• **EXERCISE**: Please repeat all the entries. Nothing may differ.

• **SUPPLIED MATERIAL**:

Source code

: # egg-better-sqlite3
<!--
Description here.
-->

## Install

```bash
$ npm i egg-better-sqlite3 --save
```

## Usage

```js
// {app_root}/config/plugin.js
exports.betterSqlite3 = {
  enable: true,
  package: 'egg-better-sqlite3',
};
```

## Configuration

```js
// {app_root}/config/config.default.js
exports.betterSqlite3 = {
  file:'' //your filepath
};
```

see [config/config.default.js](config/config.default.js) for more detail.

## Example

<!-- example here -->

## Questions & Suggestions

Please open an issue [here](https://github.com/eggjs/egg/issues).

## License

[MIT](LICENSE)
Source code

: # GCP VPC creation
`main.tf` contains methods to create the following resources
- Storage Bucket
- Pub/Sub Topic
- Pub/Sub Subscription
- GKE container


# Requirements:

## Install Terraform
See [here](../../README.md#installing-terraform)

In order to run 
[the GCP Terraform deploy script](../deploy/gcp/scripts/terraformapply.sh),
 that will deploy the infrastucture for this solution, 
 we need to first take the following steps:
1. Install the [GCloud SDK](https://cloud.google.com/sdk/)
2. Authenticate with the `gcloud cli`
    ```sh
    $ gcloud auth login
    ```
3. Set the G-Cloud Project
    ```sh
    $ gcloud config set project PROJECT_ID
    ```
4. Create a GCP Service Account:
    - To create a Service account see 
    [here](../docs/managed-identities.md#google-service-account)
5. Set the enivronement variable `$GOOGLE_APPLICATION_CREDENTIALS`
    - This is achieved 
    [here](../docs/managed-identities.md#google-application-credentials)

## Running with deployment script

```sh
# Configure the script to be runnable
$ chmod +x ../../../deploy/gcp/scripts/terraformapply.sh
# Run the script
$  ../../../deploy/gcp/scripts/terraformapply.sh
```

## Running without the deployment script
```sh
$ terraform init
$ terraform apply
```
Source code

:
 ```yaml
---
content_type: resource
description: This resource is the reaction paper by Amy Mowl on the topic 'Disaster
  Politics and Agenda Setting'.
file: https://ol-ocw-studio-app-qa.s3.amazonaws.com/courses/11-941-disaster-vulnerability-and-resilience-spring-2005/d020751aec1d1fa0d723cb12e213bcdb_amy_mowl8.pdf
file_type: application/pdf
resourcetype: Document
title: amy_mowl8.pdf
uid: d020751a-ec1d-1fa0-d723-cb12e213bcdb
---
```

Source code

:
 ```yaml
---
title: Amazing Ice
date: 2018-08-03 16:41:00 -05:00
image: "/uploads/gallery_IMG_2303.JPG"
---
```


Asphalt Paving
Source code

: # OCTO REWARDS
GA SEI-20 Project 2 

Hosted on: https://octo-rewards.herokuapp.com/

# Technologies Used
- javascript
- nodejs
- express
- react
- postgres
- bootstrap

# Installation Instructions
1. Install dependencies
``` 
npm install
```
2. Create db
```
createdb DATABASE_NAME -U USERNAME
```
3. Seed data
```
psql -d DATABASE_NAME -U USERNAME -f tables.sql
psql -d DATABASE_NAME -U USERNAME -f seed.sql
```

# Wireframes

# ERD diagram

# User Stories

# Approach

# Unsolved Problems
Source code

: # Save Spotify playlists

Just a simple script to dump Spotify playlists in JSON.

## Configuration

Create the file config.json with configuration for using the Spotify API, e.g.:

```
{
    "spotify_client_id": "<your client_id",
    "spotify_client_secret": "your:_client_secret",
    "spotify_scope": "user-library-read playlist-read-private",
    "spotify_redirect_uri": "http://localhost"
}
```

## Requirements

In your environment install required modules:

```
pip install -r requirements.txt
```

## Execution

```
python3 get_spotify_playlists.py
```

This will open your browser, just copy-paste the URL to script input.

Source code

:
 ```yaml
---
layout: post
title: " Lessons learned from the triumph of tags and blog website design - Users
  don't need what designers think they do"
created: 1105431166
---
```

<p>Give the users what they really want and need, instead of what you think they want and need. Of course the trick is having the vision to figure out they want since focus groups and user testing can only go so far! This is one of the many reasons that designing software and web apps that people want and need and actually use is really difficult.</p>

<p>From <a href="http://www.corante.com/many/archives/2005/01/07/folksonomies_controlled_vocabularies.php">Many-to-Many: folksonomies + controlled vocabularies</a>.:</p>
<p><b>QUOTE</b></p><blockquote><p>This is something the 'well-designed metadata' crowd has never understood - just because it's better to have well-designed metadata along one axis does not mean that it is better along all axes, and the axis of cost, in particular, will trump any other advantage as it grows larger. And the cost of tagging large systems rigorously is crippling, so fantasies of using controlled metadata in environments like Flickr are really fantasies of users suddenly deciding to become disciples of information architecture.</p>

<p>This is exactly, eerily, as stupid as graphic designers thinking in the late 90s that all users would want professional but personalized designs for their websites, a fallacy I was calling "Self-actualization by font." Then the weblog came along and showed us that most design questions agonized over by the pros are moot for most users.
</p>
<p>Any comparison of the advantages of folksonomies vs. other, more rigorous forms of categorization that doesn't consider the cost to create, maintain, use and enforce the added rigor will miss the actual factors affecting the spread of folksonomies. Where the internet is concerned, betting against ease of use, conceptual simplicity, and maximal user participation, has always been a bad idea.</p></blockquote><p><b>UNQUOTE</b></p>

• **ANSWER BOX**:
Source code

: # egg-better-sqlite3
<!--
Description here.
-->

## Install

```bash
$ npm i egg-better-sqlite3 --save
```

## Usage

```js
// {app_root}/config/plugin.js
exports.betterSqlite3 = {
  enable: true,
  package: 'egg-better-sqlite3',
};
```

## Configuration

```js
// {app_root}/config/config.default.js
exports.betterSqlite3 = {
  file:'' //your filepath
};
```

see [config/config.default.js](config/config.default.js) for more detail.

## Example

<!-- example here -->

## Questions & Suggestions

Please open an issue [here](https://github.com/eggjs/egg/issues).

## License

[MIT](LICENSE)
Source code

: # GCP VPC creation
`main.tf` contains methods to create the following resources
- Storage Bucket
- Pub/Sub Topic
- Pub/Sub Subscription
- GKE container


# Requirements:

## Install Terraform
See [here](../../README.md#installing-terraform)

In order to run 
[the GCP Terraform deploy script](../deploy/gcp/scripts/terraformapply.sh),
 that will deploy the infrastucture for this solution, 
 we need to first take the following steps:
1. Install the [GCloud SDK](https://cloud.google.com/sdk/)
2. Authenticate with the `gcloud cli`
    ```sh
    $ gcloud auth login
    ```
3. Set the G-Cloud Project
    ```sh
    $ gcloud config set project PROJECT_ID
    ```
4. Create a GCP Service Account:
    - To create a Service account see 
    [here](../docs/managed-identities.md#google-service-account)
5. Set the enivronement variable `$GOOGLE_APPLICATION_CREDENTIALS`
    - This is achieved 
    [here](../docs/managed-identities.md#google-application-credentials)

## Running with deployment script

```sh
# Configure the script to be runnable
$ chmod +x ../../../deploy/gcp/scripts/terraformapply.sh
# Run the script
$  ../../../deploy/gcp/scripts/terraformapply.sh
```

## Running without the deployment script
```sh
$ terraform init
$ terraform apply
```
Source code

:
 ```yaml
---
content_type: resource
description: This resource is the reaction paper by Amy Mowl on the topic 'Disaster
  Politics and Agenda Setting'.
file: https://ol-ocw-studio-app-qa.s3.amazonaws.com/courses/11-941-disaster-vulnerability-and-resilience-spring-2005/d020751aec1d1fa0d723cb12e213bcdb_amy_mowl8.pdf
file_type: application/pdf
resourcetype: Document
title: amy_mowl8.pdf
uid: d020751a-ec1d-1fa0-d723-cb12e213bcdb
---
```

Source code

:
 ```yaml
---
title: Amazing Ice
date: 2018-08-03 16:41:00 -05:00
image: "/uploads/gallery_IMG_2303.JPG"
---
```


Asphalt Paving
Source code

: # OCTO REWARDS
GA SEI-20 Project 2 

Hosted on: https://octo-rewards.herokuapp.com/

# Technologies Used
- javascript
- nodejs
- express
- react
- postgres
- bootstrap

# Installation Instructions
1. Install dependencies
``` 
npm install
```
2. Create db
```
createdb DATABASE_NAME -U USERNAME
```
3. Seed data
```
psql -d DATABASE_NAME -U USERNAME -f tables.sql
psql -d DATABASE_NAME -U USERNAME -f seed.sql
```

# Wireframes

# ERD diagram

# User Stories

# Approach

# Unsolved Problems
Source code

: # Save Spotify playlists

Just a simple script to dump Spotify playlists in JSON.

## Configuration

Create the file config.json with configuration for using the Spotify API, e.g.:

```
{
    "spotify_client_id": "<your client_id",
    "spotify_client_secret": "your:_client_secret",
    "spotify_scope": "user-library-read playlist-read-private",
    "spotify_redirect_uri": "http://localhost"
}
```

## Requirements

In your environment install required modules:

```
pip install -r requirements.txt
```

## Execution

```
python3 get_spotify_playlists.py
```

This will open your browser, just copy-paste the URL to script input.

Source code

:
 ```yaml
---
layout: post
title: " Lessons learned from the triumph of tags and blog website design - Users
  don't need what designers think they do"
created: 1105431166
---
```

<p>Give the users what they really want and need, instead of what you think they want and need. Of course the trick is having the vision to figure out they want since focus groups and user testing can only go so far! This is one of the many reasons that designing software and web apps that people want and need and actually use is really difficult.</p>

<p>From <a href="http://www.corante.com/many/archives/2005/01/07/folksonomies_controlled_vocabularies.php">Many-to-Many: folksonomies + controlled vocabularies</a>.:</p>
<p><b>QUOTE</b></p><blockquote><p>This is something the 'well-designed metadata' crowd has never understood - just because it's better to have well-designed metadata along one axis does not mean that it is better along all axes, and the axis of cost, in particular, will trump any other advantage as it grows larger. And the cost of tagging large systems rigorously is crippling, so fantasies of using controlled metadata in environments like Flickr are really fantasies of users suddenly deciding to become disciples of information architecture.</p>

<p>This is exactly, eerily, as stupid as graphic designers thinking in the late 90s that all users would want professional but personalized designs for their websites, a fallacy I was calling "Self-actualization by font." Then the weblog came along and showed us that most design questions agonized over by the pros are moot for most users.
</p>
<p>Any comparison of the advantages of folksonomies vs. other, more rigorous forms of categorization that doesn't consider the cost to create, maintain, use and enforce the added rigor will miss the actual factors affecting the spread of folksonomies. Where the internet is concerned, betting against ease of use, conceptual simplicity, and maximal user participation, has always been a bad idea.</p></blockquote><p><b>UNQUOTE</b></p>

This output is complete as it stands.